While the number of administrations and Company Voluntary Arrangements were both down from last quarter, while receiverships rose slightly. The figures also show that nearly two-thirds of all company insolvencies are now creditor’s voluntary liquidations (CVLs), where business owners approach licensed insolvency practitioners for advice as to their companies’ finances and decide that a liquidation process is required.
Richard Wolff, North West chair of the insolvency trade body R3 and Head of Corporate Recovery and Insolvency at JMW Solicitors LLP, said: “Levels of corporate insolvency are continuing to fall from recessionary levels as record low interest rates and reluctance to chase on the part of creditors have given businesses an easier time than might usually have been expected following a recession.
“However, the economic status quo will it seems not last much longer as the increasing likelihood of interest rate rises and mounting inflationary pressures could provide a stern challenge for companies already on the brink of insolvency.

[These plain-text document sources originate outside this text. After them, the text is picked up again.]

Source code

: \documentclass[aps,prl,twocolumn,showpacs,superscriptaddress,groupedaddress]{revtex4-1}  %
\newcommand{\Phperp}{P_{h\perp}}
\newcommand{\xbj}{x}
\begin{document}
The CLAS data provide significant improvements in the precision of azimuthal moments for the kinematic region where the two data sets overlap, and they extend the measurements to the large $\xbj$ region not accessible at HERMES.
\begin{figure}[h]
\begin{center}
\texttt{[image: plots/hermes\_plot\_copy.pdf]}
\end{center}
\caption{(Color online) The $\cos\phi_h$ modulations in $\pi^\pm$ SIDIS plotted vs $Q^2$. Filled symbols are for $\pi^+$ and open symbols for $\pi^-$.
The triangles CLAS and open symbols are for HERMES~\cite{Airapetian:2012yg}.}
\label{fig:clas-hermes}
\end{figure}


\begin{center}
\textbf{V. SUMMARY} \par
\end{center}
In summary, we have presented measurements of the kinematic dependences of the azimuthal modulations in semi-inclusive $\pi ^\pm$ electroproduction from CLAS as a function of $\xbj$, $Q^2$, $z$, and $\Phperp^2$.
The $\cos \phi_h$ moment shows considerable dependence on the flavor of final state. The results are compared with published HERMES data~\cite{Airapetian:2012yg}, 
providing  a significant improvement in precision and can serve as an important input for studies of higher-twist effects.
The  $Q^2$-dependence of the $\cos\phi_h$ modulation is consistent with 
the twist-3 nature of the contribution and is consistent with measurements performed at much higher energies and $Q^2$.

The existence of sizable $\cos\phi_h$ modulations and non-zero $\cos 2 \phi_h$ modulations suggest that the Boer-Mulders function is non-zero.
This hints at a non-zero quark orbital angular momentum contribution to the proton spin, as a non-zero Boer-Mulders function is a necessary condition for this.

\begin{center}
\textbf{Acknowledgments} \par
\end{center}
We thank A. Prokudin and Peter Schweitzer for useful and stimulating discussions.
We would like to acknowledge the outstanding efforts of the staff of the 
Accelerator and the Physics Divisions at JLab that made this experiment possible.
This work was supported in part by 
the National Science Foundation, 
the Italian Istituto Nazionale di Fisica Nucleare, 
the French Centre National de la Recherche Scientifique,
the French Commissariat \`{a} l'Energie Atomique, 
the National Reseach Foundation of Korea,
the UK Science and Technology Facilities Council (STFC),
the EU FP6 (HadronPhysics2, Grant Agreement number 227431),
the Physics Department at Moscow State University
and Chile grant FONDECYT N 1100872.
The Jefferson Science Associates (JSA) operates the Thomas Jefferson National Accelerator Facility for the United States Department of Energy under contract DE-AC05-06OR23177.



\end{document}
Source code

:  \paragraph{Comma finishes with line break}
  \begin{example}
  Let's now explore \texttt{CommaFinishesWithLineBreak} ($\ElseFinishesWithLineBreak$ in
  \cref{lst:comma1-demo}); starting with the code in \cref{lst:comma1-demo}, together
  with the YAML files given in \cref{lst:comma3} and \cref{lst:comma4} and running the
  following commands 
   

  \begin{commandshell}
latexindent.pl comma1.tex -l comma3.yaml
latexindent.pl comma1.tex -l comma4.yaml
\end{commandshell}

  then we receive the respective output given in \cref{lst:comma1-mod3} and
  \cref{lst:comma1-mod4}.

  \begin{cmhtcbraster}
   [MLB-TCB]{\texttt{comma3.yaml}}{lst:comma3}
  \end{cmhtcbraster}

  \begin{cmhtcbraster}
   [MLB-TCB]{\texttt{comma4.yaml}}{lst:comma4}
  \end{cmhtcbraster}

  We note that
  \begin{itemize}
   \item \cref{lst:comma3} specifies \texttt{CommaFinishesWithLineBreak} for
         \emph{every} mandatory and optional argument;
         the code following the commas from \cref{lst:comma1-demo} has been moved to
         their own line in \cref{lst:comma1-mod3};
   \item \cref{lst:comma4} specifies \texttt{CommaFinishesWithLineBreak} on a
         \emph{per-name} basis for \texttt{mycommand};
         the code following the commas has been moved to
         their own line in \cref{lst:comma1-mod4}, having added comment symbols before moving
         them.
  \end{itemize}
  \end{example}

“It is interesting to note the high proportion of Creditor Voluntary Liquidations which would seem to indicate that directors are taking matters into their own hands and proactively seeking advice from insolvency professionals in relation to their business difficulties rather than simply waiting for the creditor axe to fall.”
The figures from the government’s Insolvency Service cover insolvencies in England and Wales.
The number of personal insolvencies fell to 18.866, 9.1 per cent lower than the previous quarter and 29.3 per cent lower than the same period in 2014. The figures include people entering bankruptcy, Individual Voluntary Arrangements (IVAs) and Debt Relief Orders (DROs). The insolvency rate which stood at 0.19 per cent of the adult population was the lowest since 2006.
Richard Wolff added: “The return of rising wages in real terms has contributed to a sharp drop in personal insolvency numbers in the past year. Individual Voluntary Arrangements, which are often a good indicator of people struggling with the cost of living, have fallen dramatically: a year ago they were at a record high; today they are back at levels last seen in 2006.
“It has certainly taken a long time, but with wages outstripping inflation again, people are finding it easier to repay their debts without resorting to formal insolvency procedures.
“Could it really be the case that the wave of insolvencies caused by the pre-recession credit boom has finally come to an end?”